Among the many benefits of gardening is the opportunity it offers for enjoyable, productive exercise in the great outdoors. And now we can add an exercise called rei-king to boot camp, pilates, zumba, kick boxing, cardiofunk, and other ways modern humans build and maintain sleek, fit bodies. Or so I told my wife, Deb.

Deb rakes mown hay.

Rei-King by Deborah as Sammy looks on.

As with some of those other exercise routines, equipment is needed, simple equipment in the case of rei-king. Basically, the equipment is a pole, perpendicular to and at the end of which is a length of wood or metal, attached in its middle to the pole. From the lower side of the length of wood or metal are teeth, each a couple of inches apart and a couple of inches long.

Now for the exercise. You lift the pole just enough to bring the head off the ground, reach forward, and pull it towards you. For balanced exercise, it’s advised to occasionally switch which arm is most forward.

Resistance is the way to build up muscle and endurance. That resistance comes in the form of friction from material lying on the ground. This time of year, that material might conveniently be mown long grass or hay.

And Sie-Thing

I sometimes practice rei-king; more often I choose another exercise that complements Deb’s rei-king. I practice sie-thing (pronounced “sigh-thing”).

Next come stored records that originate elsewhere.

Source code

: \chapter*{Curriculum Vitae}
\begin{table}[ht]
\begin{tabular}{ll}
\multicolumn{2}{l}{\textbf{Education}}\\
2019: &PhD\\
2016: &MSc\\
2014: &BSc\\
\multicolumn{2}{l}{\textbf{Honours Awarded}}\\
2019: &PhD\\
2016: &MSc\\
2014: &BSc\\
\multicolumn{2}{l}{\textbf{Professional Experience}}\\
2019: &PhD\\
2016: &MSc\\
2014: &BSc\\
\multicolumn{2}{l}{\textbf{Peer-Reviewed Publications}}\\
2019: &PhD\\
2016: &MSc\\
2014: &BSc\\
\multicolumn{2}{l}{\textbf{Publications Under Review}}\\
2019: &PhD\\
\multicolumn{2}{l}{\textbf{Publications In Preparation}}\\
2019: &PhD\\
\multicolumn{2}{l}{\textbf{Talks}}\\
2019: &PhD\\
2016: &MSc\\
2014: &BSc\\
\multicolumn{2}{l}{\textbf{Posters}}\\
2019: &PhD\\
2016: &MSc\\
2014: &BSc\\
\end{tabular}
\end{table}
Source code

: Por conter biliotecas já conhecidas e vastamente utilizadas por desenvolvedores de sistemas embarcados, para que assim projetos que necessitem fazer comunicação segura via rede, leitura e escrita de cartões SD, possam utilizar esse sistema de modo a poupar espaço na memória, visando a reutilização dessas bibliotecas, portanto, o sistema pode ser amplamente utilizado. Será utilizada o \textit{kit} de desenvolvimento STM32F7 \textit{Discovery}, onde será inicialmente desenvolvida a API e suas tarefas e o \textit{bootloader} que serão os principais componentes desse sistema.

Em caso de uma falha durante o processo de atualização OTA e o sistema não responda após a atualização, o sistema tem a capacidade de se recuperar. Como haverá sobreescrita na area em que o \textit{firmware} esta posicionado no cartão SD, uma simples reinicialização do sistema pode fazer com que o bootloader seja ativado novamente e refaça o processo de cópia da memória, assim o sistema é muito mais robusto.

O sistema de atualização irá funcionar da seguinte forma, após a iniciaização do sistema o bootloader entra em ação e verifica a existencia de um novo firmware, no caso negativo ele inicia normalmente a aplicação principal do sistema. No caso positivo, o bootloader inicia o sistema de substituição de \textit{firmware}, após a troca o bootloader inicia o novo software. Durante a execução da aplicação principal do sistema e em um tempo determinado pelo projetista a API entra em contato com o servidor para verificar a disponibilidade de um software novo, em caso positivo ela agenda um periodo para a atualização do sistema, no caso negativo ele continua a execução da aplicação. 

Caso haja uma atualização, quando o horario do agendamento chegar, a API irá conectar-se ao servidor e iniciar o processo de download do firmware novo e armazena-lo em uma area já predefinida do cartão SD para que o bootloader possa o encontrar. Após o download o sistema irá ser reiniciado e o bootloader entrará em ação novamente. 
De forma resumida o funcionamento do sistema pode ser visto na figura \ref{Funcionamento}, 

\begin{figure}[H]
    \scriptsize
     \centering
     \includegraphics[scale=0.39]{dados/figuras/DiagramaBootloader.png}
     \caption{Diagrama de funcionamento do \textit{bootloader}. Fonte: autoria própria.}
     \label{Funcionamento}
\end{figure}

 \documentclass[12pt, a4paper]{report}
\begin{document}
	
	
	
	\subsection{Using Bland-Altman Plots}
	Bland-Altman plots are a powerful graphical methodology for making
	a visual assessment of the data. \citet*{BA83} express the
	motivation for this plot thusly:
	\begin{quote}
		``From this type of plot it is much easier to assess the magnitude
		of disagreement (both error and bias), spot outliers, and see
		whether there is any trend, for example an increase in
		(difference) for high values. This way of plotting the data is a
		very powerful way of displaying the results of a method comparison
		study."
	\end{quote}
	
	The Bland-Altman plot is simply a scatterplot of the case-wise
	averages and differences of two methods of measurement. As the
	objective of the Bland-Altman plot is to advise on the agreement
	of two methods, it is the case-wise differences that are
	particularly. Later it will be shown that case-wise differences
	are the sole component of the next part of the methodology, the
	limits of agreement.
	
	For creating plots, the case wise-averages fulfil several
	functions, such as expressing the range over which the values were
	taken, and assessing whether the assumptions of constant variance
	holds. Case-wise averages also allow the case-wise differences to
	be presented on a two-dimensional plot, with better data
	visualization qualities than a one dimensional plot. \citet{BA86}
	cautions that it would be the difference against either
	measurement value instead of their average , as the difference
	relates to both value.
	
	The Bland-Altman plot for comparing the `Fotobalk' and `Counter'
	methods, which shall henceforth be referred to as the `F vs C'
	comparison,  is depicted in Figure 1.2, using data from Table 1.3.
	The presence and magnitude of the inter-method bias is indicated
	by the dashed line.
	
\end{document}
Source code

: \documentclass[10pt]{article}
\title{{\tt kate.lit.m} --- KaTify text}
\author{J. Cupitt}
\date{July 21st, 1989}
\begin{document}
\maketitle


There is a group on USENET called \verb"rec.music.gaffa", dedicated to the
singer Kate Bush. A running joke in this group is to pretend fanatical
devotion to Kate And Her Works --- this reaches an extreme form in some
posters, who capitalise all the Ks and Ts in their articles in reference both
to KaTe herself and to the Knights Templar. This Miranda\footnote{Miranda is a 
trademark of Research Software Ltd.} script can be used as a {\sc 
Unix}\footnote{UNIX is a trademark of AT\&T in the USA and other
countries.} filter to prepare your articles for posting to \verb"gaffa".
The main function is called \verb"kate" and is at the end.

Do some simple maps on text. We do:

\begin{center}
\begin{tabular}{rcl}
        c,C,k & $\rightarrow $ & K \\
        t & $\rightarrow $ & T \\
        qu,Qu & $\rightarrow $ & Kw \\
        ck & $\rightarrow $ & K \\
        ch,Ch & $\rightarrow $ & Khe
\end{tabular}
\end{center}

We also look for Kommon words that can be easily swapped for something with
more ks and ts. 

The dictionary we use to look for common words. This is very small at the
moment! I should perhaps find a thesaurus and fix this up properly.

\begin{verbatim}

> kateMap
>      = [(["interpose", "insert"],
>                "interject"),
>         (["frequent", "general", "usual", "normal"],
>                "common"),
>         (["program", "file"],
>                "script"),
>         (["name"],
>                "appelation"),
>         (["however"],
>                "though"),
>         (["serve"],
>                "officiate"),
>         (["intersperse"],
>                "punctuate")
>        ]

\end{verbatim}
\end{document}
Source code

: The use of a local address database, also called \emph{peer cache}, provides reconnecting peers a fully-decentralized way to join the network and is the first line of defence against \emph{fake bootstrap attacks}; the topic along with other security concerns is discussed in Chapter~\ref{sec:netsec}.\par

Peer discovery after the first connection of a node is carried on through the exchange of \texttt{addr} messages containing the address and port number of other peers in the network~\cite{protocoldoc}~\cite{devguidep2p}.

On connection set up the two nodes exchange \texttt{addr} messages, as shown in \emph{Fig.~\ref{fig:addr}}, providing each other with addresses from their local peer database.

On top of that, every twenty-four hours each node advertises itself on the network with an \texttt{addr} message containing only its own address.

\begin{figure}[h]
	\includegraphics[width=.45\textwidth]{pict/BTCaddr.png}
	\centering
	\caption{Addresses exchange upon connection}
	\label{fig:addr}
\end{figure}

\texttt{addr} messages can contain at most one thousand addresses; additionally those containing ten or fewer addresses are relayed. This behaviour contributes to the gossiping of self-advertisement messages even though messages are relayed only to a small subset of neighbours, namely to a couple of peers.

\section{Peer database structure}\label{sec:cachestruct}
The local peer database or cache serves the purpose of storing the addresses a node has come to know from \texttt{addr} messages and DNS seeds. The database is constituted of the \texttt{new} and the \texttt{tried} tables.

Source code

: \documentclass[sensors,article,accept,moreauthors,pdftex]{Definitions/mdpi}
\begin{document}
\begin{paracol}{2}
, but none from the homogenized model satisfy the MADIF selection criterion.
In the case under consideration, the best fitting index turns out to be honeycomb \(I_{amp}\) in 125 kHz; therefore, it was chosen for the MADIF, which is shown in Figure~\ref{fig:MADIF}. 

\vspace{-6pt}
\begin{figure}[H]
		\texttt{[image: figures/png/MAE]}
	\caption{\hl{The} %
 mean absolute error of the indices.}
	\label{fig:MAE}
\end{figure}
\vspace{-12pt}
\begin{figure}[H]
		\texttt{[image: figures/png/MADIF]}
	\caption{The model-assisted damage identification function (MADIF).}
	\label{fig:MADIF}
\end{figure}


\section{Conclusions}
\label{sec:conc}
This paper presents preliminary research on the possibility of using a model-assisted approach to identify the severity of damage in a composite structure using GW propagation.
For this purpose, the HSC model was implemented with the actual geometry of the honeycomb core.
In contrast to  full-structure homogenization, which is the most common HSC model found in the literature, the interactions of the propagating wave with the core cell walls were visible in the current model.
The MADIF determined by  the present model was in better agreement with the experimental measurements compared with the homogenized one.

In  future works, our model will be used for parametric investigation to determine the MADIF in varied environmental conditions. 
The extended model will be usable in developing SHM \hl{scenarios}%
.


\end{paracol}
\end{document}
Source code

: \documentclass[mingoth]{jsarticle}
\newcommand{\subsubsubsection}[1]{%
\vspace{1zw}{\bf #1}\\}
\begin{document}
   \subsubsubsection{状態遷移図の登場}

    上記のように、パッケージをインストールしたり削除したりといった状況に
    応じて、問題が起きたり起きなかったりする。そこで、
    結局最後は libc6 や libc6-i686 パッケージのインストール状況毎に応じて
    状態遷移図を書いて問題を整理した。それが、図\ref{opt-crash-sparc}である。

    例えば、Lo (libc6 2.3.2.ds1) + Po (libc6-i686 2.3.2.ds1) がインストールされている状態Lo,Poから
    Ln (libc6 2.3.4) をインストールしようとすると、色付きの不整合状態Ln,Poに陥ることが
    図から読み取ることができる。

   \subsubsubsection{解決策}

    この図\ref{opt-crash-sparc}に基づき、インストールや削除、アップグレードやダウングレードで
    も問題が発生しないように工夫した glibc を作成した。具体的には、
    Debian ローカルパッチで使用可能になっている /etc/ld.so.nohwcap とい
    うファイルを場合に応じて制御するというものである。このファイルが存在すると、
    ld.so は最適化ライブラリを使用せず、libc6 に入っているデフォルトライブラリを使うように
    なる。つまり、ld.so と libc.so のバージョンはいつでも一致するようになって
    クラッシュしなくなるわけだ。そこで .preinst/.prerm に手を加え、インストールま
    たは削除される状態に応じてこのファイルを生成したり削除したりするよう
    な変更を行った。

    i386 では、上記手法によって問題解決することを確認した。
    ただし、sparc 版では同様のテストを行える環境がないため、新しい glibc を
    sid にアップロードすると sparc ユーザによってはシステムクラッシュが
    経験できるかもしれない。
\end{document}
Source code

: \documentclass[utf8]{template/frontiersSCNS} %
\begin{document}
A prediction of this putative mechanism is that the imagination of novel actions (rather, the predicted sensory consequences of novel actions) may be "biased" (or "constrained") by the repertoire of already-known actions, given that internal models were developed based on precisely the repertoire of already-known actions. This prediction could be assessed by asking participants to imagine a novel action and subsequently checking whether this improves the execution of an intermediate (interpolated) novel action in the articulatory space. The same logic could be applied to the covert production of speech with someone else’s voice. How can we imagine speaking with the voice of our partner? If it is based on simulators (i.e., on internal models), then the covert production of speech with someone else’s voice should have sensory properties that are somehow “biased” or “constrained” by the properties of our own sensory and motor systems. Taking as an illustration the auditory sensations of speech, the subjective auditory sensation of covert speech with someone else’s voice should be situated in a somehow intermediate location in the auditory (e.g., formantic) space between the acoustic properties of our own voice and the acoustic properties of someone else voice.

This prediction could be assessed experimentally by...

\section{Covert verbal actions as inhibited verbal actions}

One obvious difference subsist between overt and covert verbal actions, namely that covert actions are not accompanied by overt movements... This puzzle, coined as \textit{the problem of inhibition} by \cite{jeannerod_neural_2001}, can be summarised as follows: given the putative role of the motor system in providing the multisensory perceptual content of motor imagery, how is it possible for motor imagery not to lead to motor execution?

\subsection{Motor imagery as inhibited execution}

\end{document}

Like rei-king, sie-thing entails using one piece of equipment, a sie. The sie also has a single pole, in this case with two handles attached, one at the upper end and one about halfway down. A metal weight is attached at the bottom of the sie. The metal is a couple of feet long, curved, and sharpened on its inside edge. Muscle tone and strength is created by putting the left hand on the upper handle, the right hand on the lower handle, flexing the spine to the right and then unwinding it to the left while trailing the metal weight just above ground level.

Scything the meadow.

Here I practice the ancient art of Sie-Thing.

Again, sei-thing can be made more rigorous, in this case by passing the sharp metal through tall grass or meadow plants. The taller the plants, the denser the plants, and the older plants, the more the resistance.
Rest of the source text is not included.